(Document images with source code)
────────
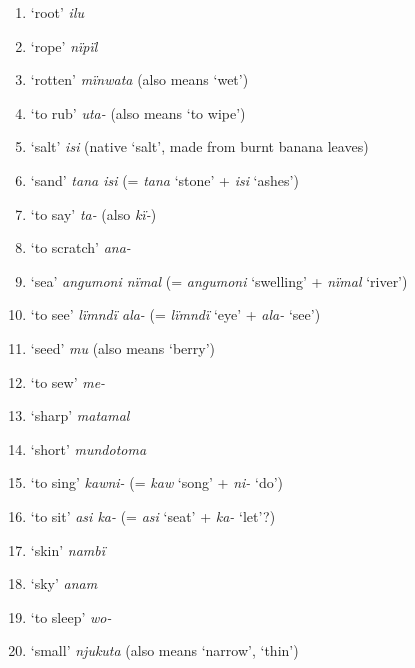 \begin{enumerate}[noitemsep, label={\arabic*}, align=left, widest=190, labelsep=1ex,leftmargin=*]
\item ‘root’ \textit{ilu}

\item ‘rope’ \textit{nïpïl}

\item ‘rotten’ \textit{mïnwata} (also means ‘wet’)

\item ‘to rub’ \textit{uta-} (also means ‘to wipe’)

\item ‘salt’ \textit{isi} (native ‘salt’, made from burnt banana leaves)

\item ‘sand’  \textit{tana isi} (= \textit{tana} ‘stone’ + \textit{isi} ‘ashes’)

\item ‘to say’ \textit{ta-} (also \textit{kï-})

\item ‘to scratch’ \textit{ana-}

\item ‘sea’ \textit{angumoni nïmal} (= \textit{angumoni} ‘swelling’ + \textit{nïmal} ‘river’)

\item ‘to see’ \textit{lïmndï ala-} (= \textit{lïmndï} ‘eye’ + \textit{ala-} ‘see’)

\item ‘seed’ \textit{mu} (also means ‘berry’)

\item ‘to sew’ \textit{me-}

\item ‘sharp’ \textit{matamal}

\item ‘short’ \textit{mundotoma}

\item ‘to sing’ \textit{kawni-} (= \textit{kaw} ‘song’ + \textit{ni-} ‘do’)

\item ‘to sit’ \textit{asi ka-} (= \textit{asi} ‘seat’ + \textit{ka-} ‘let’?)

\item ‘skin’ \textit{nambï}

\item ‘sky’ \textit{anam}

\item ‘to sleep’ \textit{wo-}

\item ‘small’ \textit{njukuta} (also means ‘narrow’, ‘thin’)


\end{enumerate}
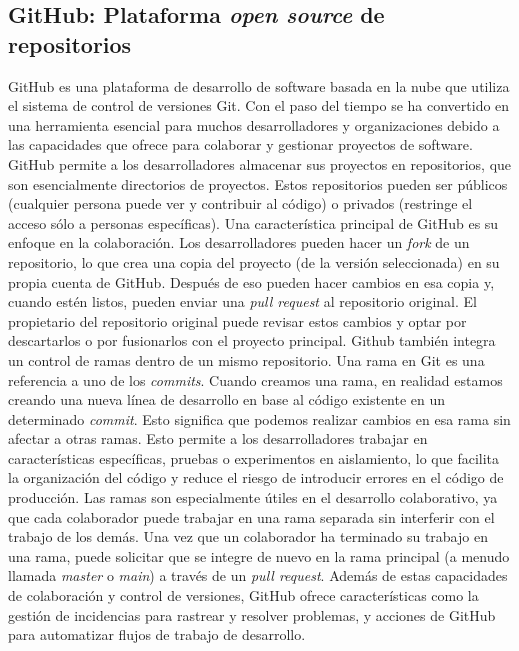     \subsection{GitHub: Plataforma \textit{open source} de repositorios}
    GitHub \cite{wiki:github} es una plataforma de desarrollo de software basada en la nube que utiliza el sistema de control de versiones Git. Con el paso del tiempo se ha convertido en una herramienta esencial para muchos desarrolladores y organizaciones debido a las capacidades que ofrece para colaborar y gestionar proyectos de software.
    GitHub permite a los desarrolladores almacenar sus proyectos en repositorios, que son esencialmente directorios de proyectos. Estos repositorios pueden ser públicos (cualquier persona puede ver y contribuir al código) o privados (restringe el acceso sólo a personas específicas).
    Una característica principal de GitHub es su enfoque en la colaboración. Los desarrolladores pueden hacer un \textit{fork} de un repositorio, lo que crea una copia del proyecto (de la versión seleccionada) en su propia cuenta de GitHub. Después de eso pueden hacer cambios en esa copia y, cuando estén listos, pueden enviar una \textit{pull request} al repositorio original. El propietario del repositorio original puede revisar estos cambios y optar por descartarlos o por fusionarlos con el proyecto principal.
    Github también integra un control de ramas dentro de un mismo repositorio. Una rama en Git es una referencia a uno de los \textit{commits}. Cuando creamos una rama, en realidad estamos creando una nueva línea de desarrollo en base al código existente en un determinado \textit{commit}. Esto significa que podemos realizar cambios en esa rama sin afectar a otras ramas. Esto permite a los desarrolladores trabajar en características específicas, pruebas o experimentos en aislamiento, lo que facilita la organización del código y reduce el riesgo de introducir errores en el código de producción.
    Las ramas son especialmente útiles en el desarrollo colaborativo, ya que cada colaborador puede trabajar en una rama separada sin interferir con el trabajo de los demás. Una vez que un colaborador ha terminado su trabajo en una rama, puede solicitar que se integre de nuevo en la rama principal (a menudo llamada \textit{master} o \textit{main}) a través de un \textit{pull request}.     
    Además de estas capacidades de colaboración y control de versiones, GitHub ofrece características como la gestión de incidencias para rastrear y resolver problemas, y acciones de GitHub para automatizar flujos de trabajo de desarrollo.
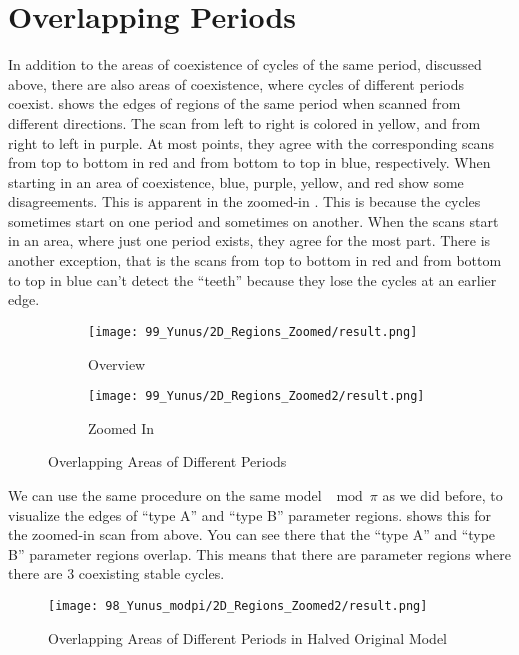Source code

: \section{Overlapping Periods}

In addition to the areas of coexistence of cycles of the same period, discussed above, there are also areas of coexistence, where cycles of different periods coexist.
 shows the edges of regions of the same period when scanned from different directions.
The scan from left to right is colored in yellow, and from right to left in purple.
At most points, they agree with the corresponding scans from top to bottom in red and from bottom to top in blue, respectively.
When starting in an area of coexistence, blue, purple, yellow, and red show some disagreements.
This is apparent in the zoomed-in .
This is because the cycles sometimes start on one period and sometimes on another.
When the scans start in an area, where just one period exists, they agree for the most part.
There is another exception, that is the scans from top to bottom in red and from bottom to top in blue can't detect the ``teeth'' because they lose the cycles at an earlier edge.

\begin{figure}
    \centering
    \begin{subfigure}{0.4\textwidth}
        \texttt{[image: 99\_Yunus/2D\_Regions\_Zoomed/result.png]}
        \caption{Overview}
        \label{fig:yunus.period.regions}
    \end{subfigure}
    \begin{subfigure}{0.4\textwidth}
        \texttt{[image: 99\_Yunus/2D\_Regions\_Zoomed2/result.png]}
        \caption{Zoomed In}
        \label{fig:yunus.period.regions.zoomed}
    \end{subfigure}
    \caption{Overlapping Areas of Different Periods}
\end{figure}

We can use the same procedure on the same model $\mod \pi$ as we did before, to visualize the edges of ``type A'' and ``type B'' parameter regions.
 shows this for the zoomed-in scan from above.
You can see there that the ``type A'' and ``type B'' parameter regions overlap.
This means that there are parameter regions where there are 3 coexisting stable cycles.

\begin{figure}
    \centering
    \texttt{[image: 98\_Yunus\_modpi/2D\_Regions\_Zoomed2/result.png]}
    \caption{Overlapping Areas of Different Periods in Halved Original Model}
    \label{fig:yunus.halved.period.regions.zoomed}
\end{figure}

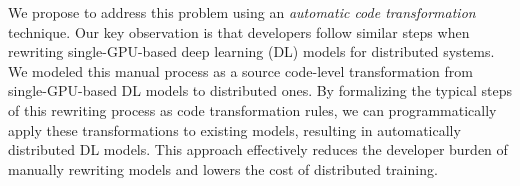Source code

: 



We propose to address this problem using an {\it automatic code transformation}
technique. 
Our key observation is that developers follow similar steps when rewriting
single-GPU-based deep learning (DL) models for distributed systems.
We modeled this manual process as a source code-level transformation from
single-GPU-based DL models to distributed ones. 
By formalizing the typical steps of this rewriting process as code
transformation rules, we can programmatically apply these transformations to
existing models, resulting in automatically distributed DL models. 
This approach effectively reduces the developer burden of manually rewriting
models and lowers the cost of distributed training.


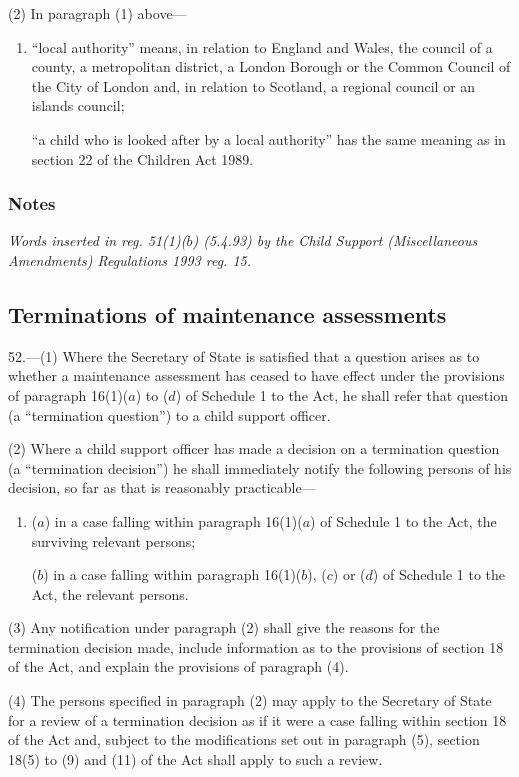\documentclass[a4paper]{article}
\newcommand\amendment[1]{\subsubsection*{Notes}{\itshape\frenchspacing\footnotesize #1 \par}}
\begin{document}
(2) In paragraph (1) above—
\begin{enumerate}\item[]
“local authority” means, in relation to England and Wales, the council of a county, a metropolitan district, a London Borough or the Common Council of the City of London and, in relation to Scotland, a regional council or an islands council;

“a child who is looked after by a local authority” has the same meaning as in section 22 of the Children Act 1989.
\end{enumerate}

\amendment{
Words inserted in reg. 51(1)($b$) (5.4.93) by the Child Support (Miscellaneous Amendments) Regulations 1993 reg. 15.
}

\subsection[52. Terminations of maintenance assessments]{Terminations of maintenance assessments}

52.—(1) Where the Secretary of State is satisfied that a question arises as to whether a maintenance assessment has ceased to have effect under the provisions of paragraph 16(1)($a$) to ($d$) of Schedule 1 to the Act, he shall refer that question (a “termination question”) to a child support officer.

(2) Where a child support officer has made a decision on a termination question (a “termination decision”) he shall immediately notify the following persons of his decision, so far as that is reasonably practicable—
\begin{enumerate}\item[]
($a$) in a case falling within paragraph 16(1)($a$) of Schedule 1 to the Act, the surviving relevant persons;

($b$) in a case falling within paragraph 16(1)($b$), ($c$) or ($d$) of Schedule 1 to the Act, the relevant persons.
\end{enumerate}

(3) Any notification under paragraph (2) shall give the reasons for the termination decision made, include information as to the provisions of section 18 of the Act, and explain the provisions of paragraph (4).

(4) The persons specified in paragraph (2) may apply to the Secretary of State for a review of a termination decision as if it were a case falling within section 18 of the Act and, subject to the modifications set out in paragraph (5), section 18(5) to (9) and (11) of the Act shall apply to such a review.
\end{document}
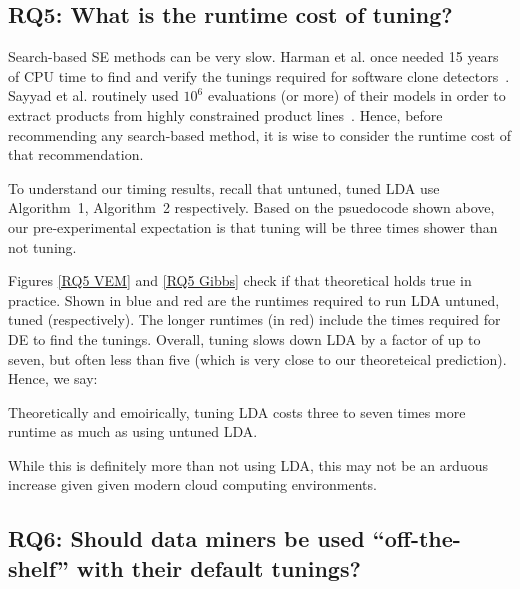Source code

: \documentclass[10pt,conference]{IEEEtran}
\theoremstyle{break}
\begin{document}
\subsection{\textbf{RQ5: What is the runtime cost of tuning?}}

Search-based SE methods can be very slow. Harman et al. once needed 15
years of CPU time to find and verify the tunings required for software
clone detectors~\cite{wang2013searching}. Sayyad et al. routinely used
$10^6$ evaluations (or more) of their models in order to extract
products from highly constrained product
lines~\cite{sayyad2013scalable}. Hence, before recommending any
search-based method, it is wise to consider the runtime cost of that
recommendation.


To understand our timing results, recall that untuned, tuned LDA use
Algorithm~1, Algorithm~2 respectively. Based on the psuedocode
shown above, our pre-experimental expectation is that
tuning will be three times shower than not tuning.


Figures \ref{RQ5 VEM} and \ref{RQ5 Gibbs} check if that theoretical
holds true in practice. Shown in blue and red are the
  runtimes required to run LDA untuned, tuned (respectively).  The
  longer runtimes (in red) include the times required for DE to find
  the tunings. Overall, tuning slows down LDA by a factor of up to
  seven, but often less than five (which is very close to our theoreteical prediction).
  Hence, we say:

  
  \begin{lesson}
    Theoretically and emoirically, tuning LDA costs three to seven times more runtime
    as much as using untuned LDA.
  \end{lesson}

  While this is definitely more than not using LDA, this may not be an arduous increase
  given given modern cloud computing environments.
  

\subsection{\textbf{RQ6: Should data miners be used “off-the-shelf” with their default tunings?}}
\end{document}
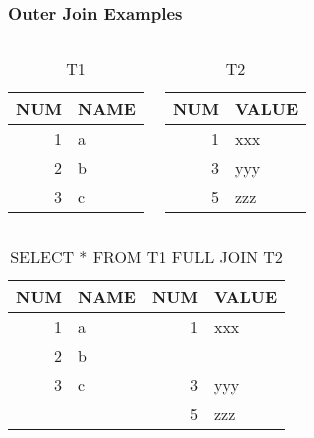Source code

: \documentclass[dvipsnames]{beamer}
\theoremstyle{plain}
\begin{document}
\begin{frame}[fragile]
  \frametitle{Outer Join Examples}

  \begin{example}
    \begin{columns}[t]
      \begin{tiny}
      \begin{table}
        \caption{T1}
        \begin{tabular}{|r|l|}\hline
NUM & NAME \\\hline\hline
  1 & a    \\\hline
  2 & b    \\\hline
  3 & c    \\\hline
        \end{tabular}
      \end{table}
      \end{tiny}

      \begin{tiny}
      \begin{table}
        \caption{T2}
        \begin{tabular}{|r|l|}\hline
NUM & VALUE \\\hline\hline
  1 & xxx   \\\hline
  3 & yyy   \\\hline
  5 & zzz   \\\hline
        \end{tabular}
      \end{table}
      \end{tiny}
    \end{columns}

    \pause
    \begin{center}
      \begin{tiny}
      \begin{table}
        \caption{SELECT * FROM T1 FULL JOIN T2}
        \begin{tabular}{|r|l|r|l|}\hline
NUM & NAME & NUM & VALUE \\\hline\hline
  1 & a    &   1 & xxx   \\\hline
  2 & b    &     &       \\\hline
  3 & c    &   3 & yyy   \\\hline
    &      &   5 & zzz   \\\hline
        \end{tabular}
      \end{table}
      \end{tiny}
    \end{center}
  \end{example}
\end{frame}
\end{document}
────────
:: EXERCISE DIRECTIONS ::
Where does the word "blue" appear in the records above? Return every line that holds it.

:: ANSWER SECTION ::
At most points, they agree with the corresponding scans from top to bottom in red and from bottom to top in blue, respectively.
When starting in an area of coexistence, blue, purple, yellow, and red show some disagreements.
There is another exception, that is the scans from top to bottom in red and from bottom to top in blue can't detect the ``teeth'' because they lose the cycles at an earlier edge.
holds true in practice. Shown in blue and red are the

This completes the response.